Source data: Begin
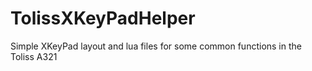 # TolissXKeyPadHelper
Simple XKeyPad layout and lua files for some common functions in the Toliss A321
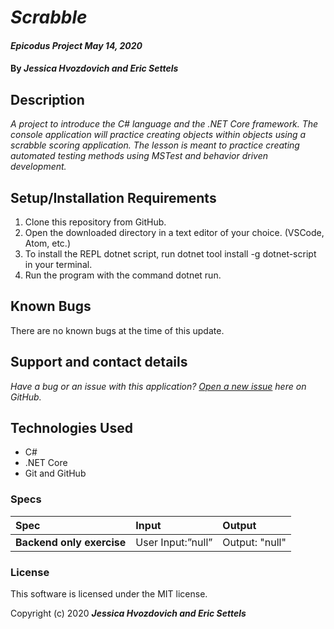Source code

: # _Scrabble_

#### _Epicodus Project May 14, 2020_

#### By _**Jessica Hvozdovich and Eric Settels**_

## Description

_A project to introduce the C# language and the .NET Core framework. The console application will practice creating objects within objects using a scrabble scoring application. The lesson is meant to practice creating automated testing methods using MSTest and behavior driven development._

## Setup/Installation Requirements

1. Clone this repository from GitHub.
2. Open the downloaded directory in a text editor of your choice.
  (VSCode, Atom, etc.)
3. To install the REPL dotnet script, run dotnet tool install -g dotnet-script in your terminal.
4. Run the program with the command dotnet run.

## Known Bugs

There are no known bugs at the time of this update.

## Support and contact details

_Have a bug or an issue with this application? [Open a new issue](https://github.com/jhvozdovich/scrabble) here on GitHub._

## Technologies Used

* C#
* .NET Core
* Git and GitHub

### Specs
| Spec | Input | Output |
| :------------- | :------------- | :------------- |
| **Backend only exercise** | User Input:”null” | Output: "null" |

### License
This software is licensed under the MIT license.

Copyright (c) 2020 **_Jessica Hvozdovich and Eric Settels_**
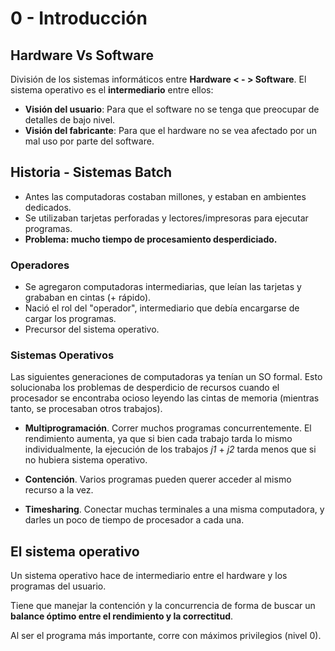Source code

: # 0 - Introducción

## Hardware Vs Software
División de los sistemas informáticos entre **Hardware < - > Software**. El sistema operativo es el **intermediario** entre ellos:

- **Visión del usuario**: Para que el software no se tenga que preocupar de detalles de bajo nivel.
- **Visión del fabricante**: Para que el hardware no se vea afectado por un mal uso por parte del software.

## Historia - Sistemas Batch
- Antes las computadoras costaban millones, y estaban en ambientes dedicados.
- Se utilizaban tarjetas perforadas y lectores/impresoras para ejecutar programas.
- **Problema: mucho tiempo de procesamiento desperdiciado.**

### Operadores
- Se agregaron computadoras intermediarias, que leían las tarjetas y grababan en cintas (+ rápido).
- Nació el rol del "operador", intermediario que debía encargarse de cargar los programas.
- Precursor del sistema operativo.

### Sistemas Operativos
Las siguientes generaciones de computadoras ya tenían un SO formal. Esto solucionaba los problemas de desperdicio de recursos cuando el procesador se encontraba ocioso leyendo las cintas de memoria (mientras tanto, se procesaban otros trabajos).

- **Multiprogramación**.  Correr muchos programas concurrentemente. El rendimiento aumenta, ya que si bien cada trabajo tarda lo mismo individualmente, la ejecución de los trabajos _j1_ + _j2_ tarda menos que si no hubiera sistema operativo.

- **Contención**. Varios programas pueden querer acceder al mismo recurso a la vez.

- **Timesharing**. Conectar muchas terminales a una misma computadora, y darles un poco de tiempo de procesador a cada una.

## El sistema operativo
Un sistema operativo hace de intermediario entre el hardware y los programas del usuario.

Tiene que manejar la contención y la concurrencia de forma de buscar un **balance óptimo entre el rendimiento y la correctitud**.

Al ser el programa más importante, corre con máximos privilegios (nivel 0).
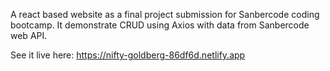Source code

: A react based website as a final project submission for Sanbercode coding bootcamp. It demonstrate CRUD using Axios with data from Sanbercode web API.

See it live here: https://nifty-goldberg-86df6d.netlify.app
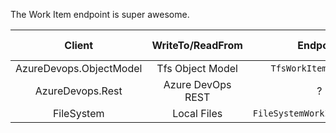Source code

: The Work Item endpoint is super awesome.

|Client  | WriteTo/ReadFrom | Endpoint | Data Target | Description |
|:-:|:-:|:-:|:-:|:-:|
AzureDevops.ObjectModel | Tfs Object Model | `TfsWorkItemEndPoint` | WorkItems | TBA
AzureDevops.Rest | Azure DevOps REST | ?
FileSystem | Local Files | `FileSystemWorkItemEndpoint` | WorkItems | TBA

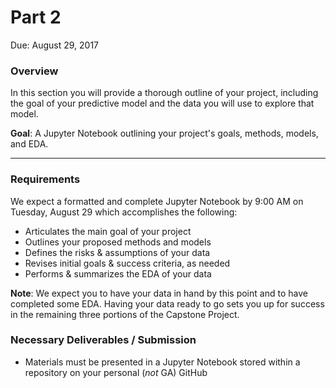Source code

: # Part 2

Due: August 29, 2017

### Overview

In this section you will provide a thorough outline of your project, including the goal of your predictive model and the data you will use to explore that model. 

**Goal**: A Jupyter Notebook outlining your project's goals, methods, models, and EDA.

---

### Requirements

We expect a formatted and complete Jupyter Notebook by 9:00 AM on Tuesday, August 29 which accomplishes the following:

- Articulates the main goal of your project
- Outlines your proposed methods and models
- Defines the risks & assumptions of your data 
- Revises initial goals & success criteria, as needed
- Performs & summarizes the EDA of your data

**Note**: We expect you to have your data in hand by this point and to have completed some EDA. Having your data ready to go sets you up for success in the remaining three portions of the Capstone Project. 

### Necessary Deliverables / Submission

 - Materials must be presented in a Jupyter Notebook stored within a repository on your personal (*not* GA) GitHub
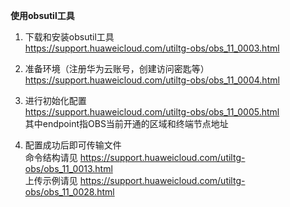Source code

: __使用obsutil工具__ 
1. 下载和安装obsutil工具  
https://support.huaweicloud.com/utiltg-obs/obs_11_0003.html  

2. 准备环境（注册华为云账号，创建访问密匙等）  
https://support.huaweicloud.com/utiltg-obs/obs_11_0004.html  

3.  进行初始化配置  
https://support.huaweicloud.com/utiltg-obs/obs_11_0005.html  
其中endpoint指OBS当前开通的区域和终端节点地址  

4. 配置成功后即可传输文件  
命令结构请见 https://support.huaweicloud.com/utiltg-obs/obs_11_0013.html  
上传示例请见 https://support.huaweicloud.com/utiltg-obs/obs_11_0028.html  
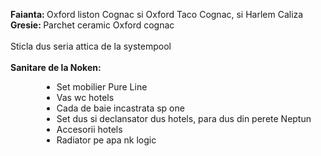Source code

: <strong>Faianta: </strong> Oxford liston Cognac si Oxford Taco Cognac, si Harlem Caliza <br/>
<strong>Gresie: </strong> Parchet ceramic Oxford cognac <br/>
<br/>
Sticla dus seria attica de la systempool<br/>
<br/>
<strong>Sanitare de la Noken:</strong><br/>
<ul>
    <li style="margin-left: 50px">Set mobilier Pure Line </li>
    <li style="margin-left: 50px">Vas wc hotels </li>
    <li style="margin-left: 50px">Cada de baie incastrata sp one </li>
    <li style="margin-left: 50px">Set dus si declansator dus hotels, para dus din perete Neptun </li>
    <li style="margin-left: 50px">Accesorii hotels </li>
    <li style="margin-left: 50px">Radiator pe apa nk logic </li>
</ul>
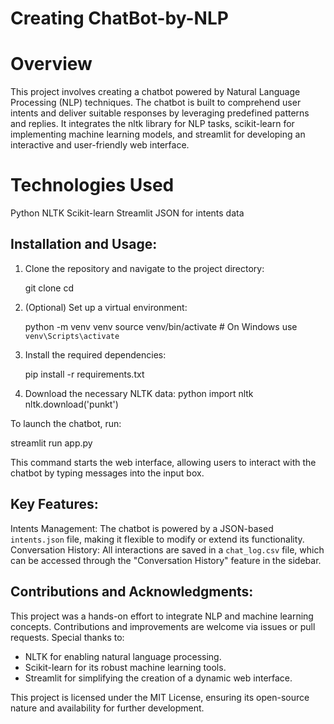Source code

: # Creating ChatBot-by-NLP
# Overview
This project involves creating a chatbot powered by Natural Language Processing (NLP) techniques. The chatbot is built to comprehend user intents and deliver suitable responses by leveraging predefined patterns and replies. It integrates the nltk library for NLP tasks, scikit-learn for implementing machine learning models, and streamlit for developing an interactive and user-friendly web interface.
# Technologies Used
Python
NLTK
Scikit-learn
Streamlit
JSON for intents data
## Installation and Usage:
1. Clone the repository and navigate to the project directory:
   
   git clone <repository-url>
   cd <repository-directory>
  
2. (Optional) Set up a virtual environment:
   
   python -m venv venv
   source venv/bin/activate  # On Windows use `venv\Scripts\activate`
   
3. Install the required dependencies:
   
   pip install -r requirements.txt
   
4. Download the necessary NLTK data:
   python
   import nltk
   nltk.download('punkt')


To launch the chatbot, run:

streamlit run app.py

This command starts the web interface, allowing users to interact with the chatbot by typing messages into the input box.

## Key Features:
Intents Management: The chatbot is powered by a JSON-based `intents.json` file, making it flexible to modify or extend its functionality.
Conversation History: All interactions are saved in a `chat_log.csv` file, which can be accessed through the "Conversation History" feature in the sidebar.

## Contributions and Acknowledgments:
This project was a hands-on effort to integrate NLP and machine learning concepts. Contributions and improvements are welcome via issues or pull requests. Special thanks to:
- NLTK for enabling natural language processing.
- Scikit-learn for its robust machine learning tools.
- Streamlit for simplifying the creation of a dynamic web interface.

This project is licensed under the MIT License, ensuring its open-source nature and availability for further development.
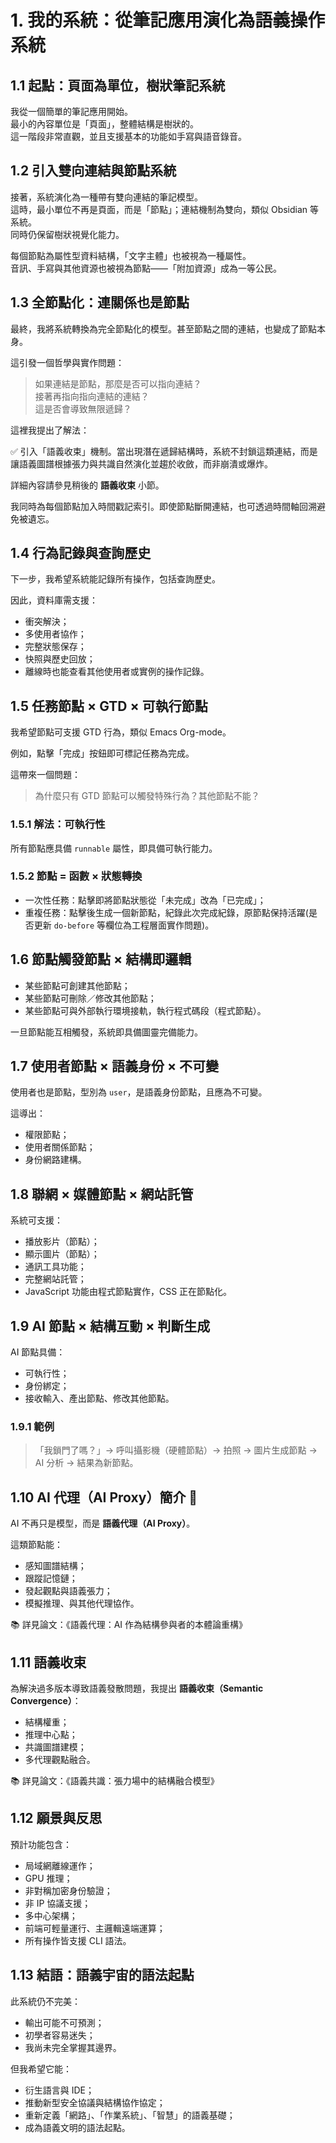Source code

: # 1. 我的系統：從筆記應用演化為語義操作系統

## 1.1 起點：頁面為單位，樹狀筆記系統

我從一個簡單的筆記應用開始。  
最小的內容單位是「頁面」，整體結構是樹狀的。  
這一階段非常直觀，並且支援基本的功能如手寫與語音錄音。

## 1.2 引入雙向連結與節點系統

接著，系統演化為一種帶有雙向連結的筆記模型。  
這時，最小單位不再是頁面，而是「節點」；連結機制為雙向，類似 Obsidian 等系統。  
同時仍保留樹狀視覺化能力。

每個節點為屬性型資料結構，「文字主體」也被視為一種屬性。  
音訊、手寫與其他資源也被視為節點——「附加資源」成為一等公民。

## 1.3 全節點化：連關係也是節點

最終，我將系統轉換為完全節點化的模型。甚至節點之間的連結，也變成了節點本身。

這引發一個哲學與實作問題：

> 如果連結是節點，那麼是否可以指向連結？  
> 接著再指向指向連結的連結？  
> 這是否會導致無限遞歸？

這裡我提出了解法：

✅ 引入「語義收束」機制。當出現潛在遞歸結構時，系統不封鎖這類連結，而是讓語義圖譜根據張力與共識自然演化並趨於收斂，而非崩潰或爆炸。

詳細內容請參見稍後的 **語義收束** 小節。

我同時為每個節點加入時間戳記索引。即使節點斷開連結，也可透過時間軸回溯避免被遺忘。

## 1.4 行為記錄與查詢歷史

下一步，我希望系統能記錄所有操作，包括查詢歷史。

因此，資料庫需支援：
- 衝突解決；
- 多使用者協作；
- 完整狀態保存；
- 快照與歷史回放；
- 離線時也能查看其他使用者或實例的操作記錄。

## 1.5 任務節點 × GTD × 可執行節點

我希望節點可支援 GTD 行為，類似 Emacs Org-mode。

例如，點擊「完成」按鈕即可標記任務為完成。

這帶來一個問題：

> 為什麼只有 GTD 節點可以觸發特殊行為？其他節點不能？

### 1.5.1 解法：可執行性

所有節點應具備 `runnable` 屬性，即具備可執行能力。

### 1.5.2 節點 = 函數 × 狀態轉換

- 一次性任務：點擊即將節點狀態從「未完成」改為「已完成」；
- 重複任務：點擊後生成一個新節點，紀錄此次完成紀錄，原節點保持活躍(是否更新 `do-before` 等欄位為工程層面實作問題)。

## 1.6 節點觸發節點 × 結構即邏輯

- 某些節點可創建其他節點；
- 某些節點可刪除／修改其他節點；
- 某些節點可與外部執行環境接軌，執行程式碼段（程式節點）。

一旦節點能互相觸發，系統即具備圖靈完備能力。

## 1.7 使用者節點 × 語義身份 × 不可變

使用者也是節點，型別為 `user`，是語義身份節點，且應為不可變。

這導出：
- 權限節點；
- 使用者關係節點；
- 身份網路建構。

## 1.8 聯網 × 媒體節點 × 網站託管

系統可支援：
- 播放影片（節點）；
- 顯示圖片（節點）；
- 通訊工具功能；
- 完整網站託管；
- JavaScript 功能由程式節點實作，CSS 正在節點化。

## 1.9 AI 節點 × 結構互動 × 判斷生成

AI 節點具備：
- 可執行性；
- 身份綁定；
- 接收輸入、產出節點、修改其他節點。

### 1.9.1 範例

> 「我鎖門了嗎？」→ 呼叫攝影機（硬體節點）→ 拍照 → 圖片生成節點 → AI 分析 → 結果為新節點。

## 1.10 AI 代理（AI Proxy）簡介 🧠

AI 不再只是模型，而是 **語義代理（AI Proxy）**。

這類節點能：
- 感知圖譜結構；
- 跟蹤記憶鏈；
- 發起觀點與語義張力；
- 模擬推理、與其他代理協作。

📚 詳見論文：《語義代理：AI 作為結構參與者的本體論重構》

## 1.11 語義收束

為解決過多版本導致語義發散問題，我提出 **語義收束（Semantic Convergence）**：
- 結構權重；
- 推理中心點；
- 共識圖譜建模；
- 多代理觀點融合。

📚 詳見論文：《語義共識：張力場中的結構融合模型》

## 1.12 願景與反思

預計功能包含：
- 局域網離線運作；
- GPU 推理；
- 非對稱加密身份驗證；
- 非 IP 協議支援；
- 多中心架構；
- 前端可輕量運行、主邏輯遠端運算；
- 所有操作皆支援 CLI 語法。

## 1.13 結語：語義宇宙的語法起點

此系統仍不完美：
- 輸出可能不可預測；
- 初學者容易迷失；
- 我尚未完全掌握其邊界。

但我希望它能：
- 衍生語言與 IDE；
- 推動新型安全協議與結構協作協定；
- 重新定義「網路」、「作業系統」、「智慧」的語義基礎；
- 成為語義文明的語法起點。

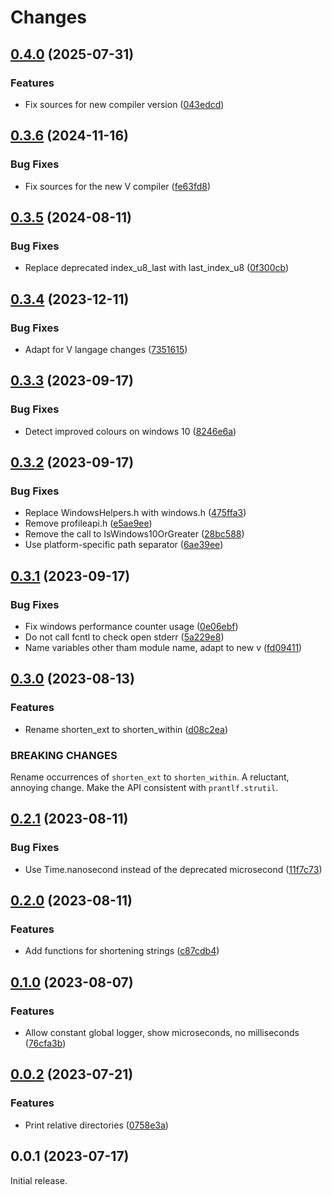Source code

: # Changes

## [0.4.0](https://github.com/prantlf/v-debug/compare/v0.3.6...v0.4.0) (2025-07-31)

### Features

* Fix sources for new compiler version ([043edcd](https://github.com/prantlf/v-debug/commit/043edcd616ffdf13444d5421fed716ae1d512b8b))

## [0.3.6](https://github.com/prantlf/v-debug/compare/v0.3.5...v0.3.6) (2024-11-16)

### Bug Fixes

* Fix sources for the new V compiler ([fe63fd8](https://github.com/prantlf/v-debug/commit/fe63fd8256ba669d2d3d75062373a1c37f4119ba))

## [0.3.5](https://github.com/prantlf/v-debug/compare/v0.3.4...v0.3.5) (2024-08-11)

### Bug Fixes

* Replace deprecated index_u8_last with last_index_u8 ([0f300cb](https://github.com/prantlf/v-debug/commit/0f300cbf963869bdeaf8fd224b488f0a2b6f0ab0))

## [0.3.4](https://github.com/prantlf/v-debug/compare/v0.3.3...v0.3.4) (2023-12-11)

### Bug Fixes

* Adapt for V langage changes ([7351615](https://github.com/prantlf/v-debug/commit/735161537334219d142145b087b367f8d248aab6))

## [0.3.3](https://github.com/prantlf/v-debug/compare/v0.3.2...v0.3.3) (2023-09-17)

### Bug Fixes

* Detect improved colours on windows 10 ([8246e6a](https://github.com/prantlf/v-debug/commit/8246e6afc481260fe2e5ddc525af1557ff73bc28))

## [0.3.2](https://github.com/prantlf/v-debug/compare/v0.3.1...v0.3.2) (2023-09-17)

### Bug Fixes

* Replace WindowsHelpers.h with windows.h ([475ffa3](https://github.com/prantlf/v-debug/commit/475ffa386a106a2389bba19d1cb450a9f862131c))
* Remove profileapi.h ([e5ae9ee](https://github.com/prantlf/v-debug/commit/e5ae9ee0db6ddd29fd843534a04aff9c0590fef8))
* Remove the call to IsWindows10OrGreater ([28bc588](https://github.com/prantlf/v-debug/commit/28bc588ee8e8f2e0f303a6d9b87c9aedcfe0d60f))
* Use platform-specific path separator ([6ae39ee](https://github.com/prantlf/v-debug/commit/6ae39ee87e0ce39176abfa07b734d28fdfbfb196))

## [0.3.1](https://github.com/prantlf/v-debug/compare/v0.3.0...v0.3.1) (2023-09-17)

### Bug Fixes

* Fix windows performance counter usage ([0e06ebf](https://github.com/prantlf/v-debug/commit/0e06ebf9a5a32a21bb898fd68ff00ebe8840bac2))
* Do not call fcntl to check open stderr ([5a229e8](https://github.com/prantlf/v-debug/commit/5a229e861ed6ccf436440d7675a01103d80210cc))
* Name variables other tham module name, adapt to new v ([fd09411](https://github.com/prantlf/v-debug/commit/fd094118d3036ac5f65f35babcd1b3614fbe6a3c))

## [0.3.0](https://github.com/prantlf/v-debug/compare/v0.2.1...v0.3.0) (2023-08-13)

### Features

* Rename shorten_ext to shorten_within ([d08c2ea](https://github.com/prantlf/v-debug/commit/d08c2ead9f5ebe8582aea7021fa7982872d8f1f4))

### BREAKING CHANGES

Rename occurrences of `shorten_ext` to `shorten_within`.
A reluctant, annoying change. Make the API consistent with `prantlf.strutil`.

## [0.2.1](https://github.com/prantlf/v-debug/compare/v0.2.0...v0.2.1) (2023-08-11)

### Bug Fixes

* Use Time.nanosecond instead of the deprecated microsecond ([11f7c73](https://github.com/prantlf/v-debug/commit/11f7c730dad2cc0ff5f798820876d2c13b660832))

## [0.2.0](https://github.com/prantlf/v-debug/compare/v0.1.0...v0.2.0) (2023-08-11)

### Features

* Add functions for shortening strings ([c87cdb4](https://github.com/prantlf/v-debug/commit/c87cdb42f2fb83300a076893fc9d6ac50a1316d1))

## [0.1.0](https://github.com/prantlf/v-debug/compare/v0.0.2...v0.1.0) (2023-08-07)

### Features

* Allow constant global logger, show microseconds, no milliseconds ([76cfa3b](https://github.com/prantlf/v-debug/commit/76cfa3b818ec236de29e8fbfeefae89cbdac61ec))

## [0.0.2](https://github.com/prantlf/v-debug/compare/v0.0.1...v0.0.2) (2023-07-21)

### Features

* Print relative directories ([0758e3a](https://github.com/prantlf/v-debug/commit/0758e3aafa915601fadb14546a683be47cab3c2c))

## 0.0.1 (2023-07-17)

Initial release.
Source data: End
What you will do
State how many lines of the data contain the word "tarjetas". Nothing besides the number belongs in the reply.

Expected answer
2